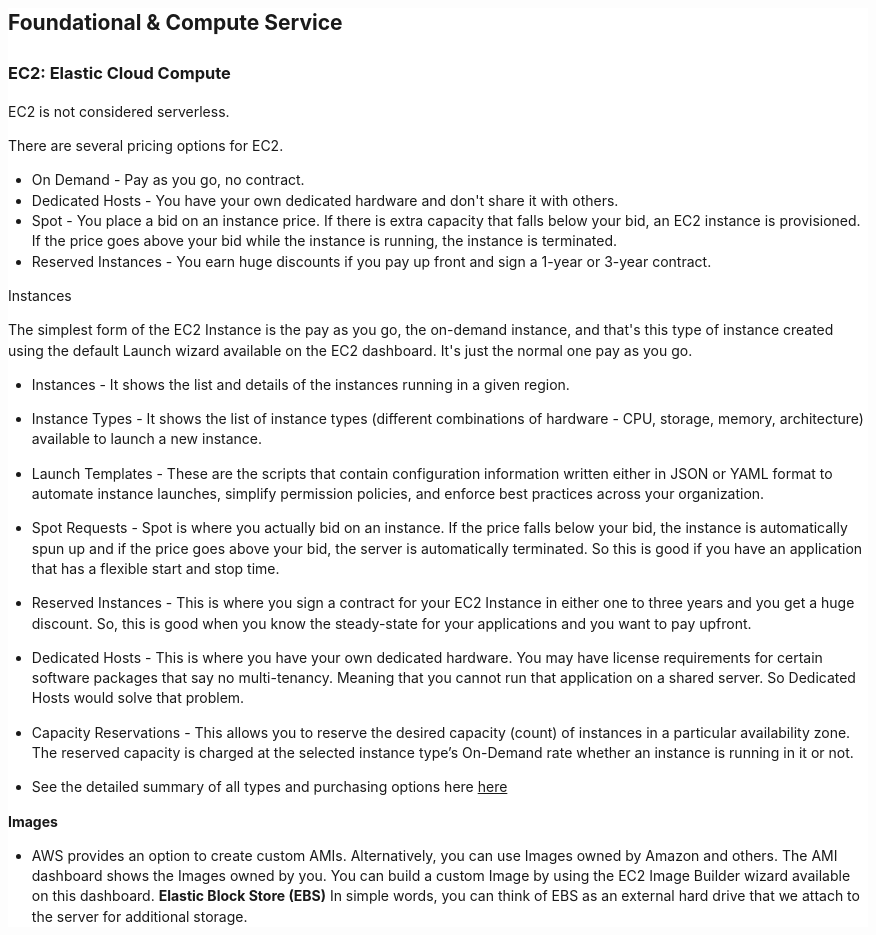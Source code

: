 


## Foundational & Compute Service ##


### EC2: Elastic Cloud Compute ###

EC2 is not considered serverless. 

There are several pricing options for EC2.

- On Demand - Pay as you go, no contract.
- Dedicated Hosts - You have your own dedicated hardware and don't share it with others.
- Spot - You place a bid on an instance price. If there is extra capacity that falls below your bid, an EC2 instance is provisioned. If the price goes above your bid while the instance is running, the instance is terminated.
- Reserved Instances - You earn huge discounts if you pay up front and sign a 1-year or 3-year contract.


Instances

The simplest form of the EC2 Instance is the pay as you go, the on-demand instance, and that's this type of instance created using the default Launch wizard available on the EC2 dashboard. It's just the normal one pay as you go.

- Instances - It shows the list and details of the instances running in a given region.
- Instance Types - It shows the list of instance types (different combinations of hardware - CPU, storage, memory, architecture) available to launch a new instance.
- Launch Templates - These are the scripts that contain configuration information written either in JSON or YAML format to automate instance launches, simplify permission policies, and enforce best practices across your organization.
- Spot Requests - Spot is where you actually bid on an instance. If the price falls below your bid, the instance is automatically spun up and if the price goes above your bid, the server is automatically terminated. So this is good if you have an application that has a flexible start and stop time.
- Reserved Instances - This is where you sign a contract for your EC2 Instance in either one to three years and you get a huge discount. So, this is good when you know the steady-state for your applications and you want to pay upfront.
- Dedicated Hosts - This is where you have your own dedicated hardware. You may have license requirements for certain software packages that say no multi-tenancy. Meaning that you cannot run that application on a shared server. So Dedicated Hosts would solve that problem.
- Capacity Reservations - This allows you to reserve the desired capacity (count) of instances in a particular availability zone. The reserved capacity is charged at the selected instance type’s On-Demand rate whether an instance is running in it or not.

- See the detailed summary of all types and purchasing options here [here](https://docs.aws.amazon.com/AWSEC2/latest/UserGuide/instance-purchasing-options.html)

**Images**

- AWS provides an option to create custom AMIs. Alternatively, you can use Images owned by Amazon and others. The AMI dashboard shows the Images owned by you. You can build a custom Image by using the EC2 Image Builder wizard available on this dashboard.
**Elastic Block Store (EBS)**
In simple words, you can think of EBS as an external hard drive that we attach to the server for additional storage.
____
_WHAT NEEDS TO BE DONE_:
The lines above that include "running" should each be listed.

_FINISHED TASK_:
- Spot - You place a bid on an instance price. If there is extra capacity that falls below your bid, an EC2 instance is provisioned. If the price goes above your bid while the instance is running, the instance is terminated.
- Instances - It shows the list and details of the instances running in a given region.
- Capacity Reservations - This allows you to reserve the desired capacity (count) of instances in a particular availability zone. The reserved capacity is charged at the selected instance type’s On-Demand rate whether an instance is running in it or not.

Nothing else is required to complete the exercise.